Some Omni/multimodal models can process audio and/or video inputs directly, enabling video captioning, scene analysis, content understanding, and multimodal question answering. A good example is Qwen3 Omni (qwen3-omni-30b-a3b-instruct), which supports video, audio, and text inputs in a single request. Deploy these models using dedicated deployments for production workloads.
Create a deployment
Video and audio models require dedicated deployments. Create one using firectl:
firectl create deployment qwen3-omni-30b-a3b-instruct \
--account-id <YOUR_ACCOUNT_ID> \
--min-replica-count 1 \
--max-replica-count 1 \
--deployment-shape qwen3-omni-30b-a3b-instruct-minimal
Make sure to use the predefined qwen3-omni-30b-a3b-instruct-minimal deployment shape for your deployment to work correctly.
Chat Completions API
Provide video and audio as base64-encoded data URLs.

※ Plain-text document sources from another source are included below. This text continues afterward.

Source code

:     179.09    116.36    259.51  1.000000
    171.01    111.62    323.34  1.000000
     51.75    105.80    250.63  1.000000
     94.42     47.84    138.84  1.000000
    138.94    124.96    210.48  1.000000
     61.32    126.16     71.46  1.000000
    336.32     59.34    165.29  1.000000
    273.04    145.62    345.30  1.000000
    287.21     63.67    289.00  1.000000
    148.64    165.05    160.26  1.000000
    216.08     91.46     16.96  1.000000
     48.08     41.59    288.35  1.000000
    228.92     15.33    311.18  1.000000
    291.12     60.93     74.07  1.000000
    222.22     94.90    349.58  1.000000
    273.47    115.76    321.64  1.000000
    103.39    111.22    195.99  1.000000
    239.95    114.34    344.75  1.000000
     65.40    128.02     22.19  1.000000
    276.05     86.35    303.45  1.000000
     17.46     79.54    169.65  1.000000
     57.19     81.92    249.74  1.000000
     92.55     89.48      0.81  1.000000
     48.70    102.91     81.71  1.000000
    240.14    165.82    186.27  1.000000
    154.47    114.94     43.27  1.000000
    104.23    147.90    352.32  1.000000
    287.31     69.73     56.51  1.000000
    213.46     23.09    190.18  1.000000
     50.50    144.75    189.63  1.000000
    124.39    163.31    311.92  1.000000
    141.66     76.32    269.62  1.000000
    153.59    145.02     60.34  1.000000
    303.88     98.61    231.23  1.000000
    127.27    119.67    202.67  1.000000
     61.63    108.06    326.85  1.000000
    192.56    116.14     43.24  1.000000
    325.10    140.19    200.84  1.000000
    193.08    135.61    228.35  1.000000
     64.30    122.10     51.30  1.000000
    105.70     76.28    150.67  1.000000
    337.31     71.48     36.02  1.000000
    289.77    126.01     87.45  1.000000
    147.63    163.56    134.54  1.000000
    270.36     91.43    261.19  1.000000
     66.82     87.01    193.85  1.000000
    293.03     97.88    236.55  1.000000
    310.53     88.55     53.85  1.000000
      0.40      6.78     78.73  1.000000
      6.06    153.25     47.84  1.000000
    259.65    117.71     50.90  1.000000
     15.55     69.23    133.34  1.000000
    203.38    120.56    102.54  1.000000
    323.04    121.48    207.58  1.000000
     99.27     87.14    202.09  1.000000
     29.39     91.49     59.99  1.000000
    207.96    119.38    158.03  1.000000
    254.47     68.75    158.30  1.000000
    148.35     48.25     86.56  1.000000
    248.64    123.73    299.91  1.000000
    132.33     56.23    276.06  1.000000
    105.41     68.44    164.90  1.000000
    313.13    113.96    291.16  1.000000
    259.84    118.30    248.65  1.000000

The model accepts video_url, audio_url, and text content types.
import os
import base64
import requests
# Load and encode your preprocessed video and audio
with open("processed_video.mp4", "rb") as f:
video_b64 = base64.b64encode(f.read()).decode("utf-8")
with open("audio.ogg", "rb") as f:
audio_b64 = base64.b64encode(f.read()).decode("utf-8")
# API configuration
url = "https://api.fireworks.ai/inference/v1/chat/completions"
headers = {
"Content-Type": "application/json",
"Authorization": f"Bearer {os.environ['FIREWORKS_API_KEY']}",
}
# Request payload
payload = {
"model": "accounts/<YOUR_ACCOUNT_ID>/models/qwen3-omni-30b-a3b-instruct#accounts/<YOUR_ACCOUNT_ID>/deployments/<DEPLOYMENT_ID>",
"max_tokens": 1000,
"temperature": 0.3,
"messages": [
{
"role": "user",
"content": [
{"type": "video_url", "video_url": {"url": f"data:video/mp4;base64,{video_b64}"}},
{"type": "audio_url", "audio_url": {"url": f"data:audio/ogg;base64,{audio_b64}"}},
{"type": "text", "text": "Describe what happens in this video."},
],
},
],
}
# Send request
response = requests.post(url, headers=headers, json=payload)
print(response.json()["choices"][0]["message"]["content"])
# Encode your files (run these separately)
VIDEO_B64=$(base64 -i processed_video.mp4)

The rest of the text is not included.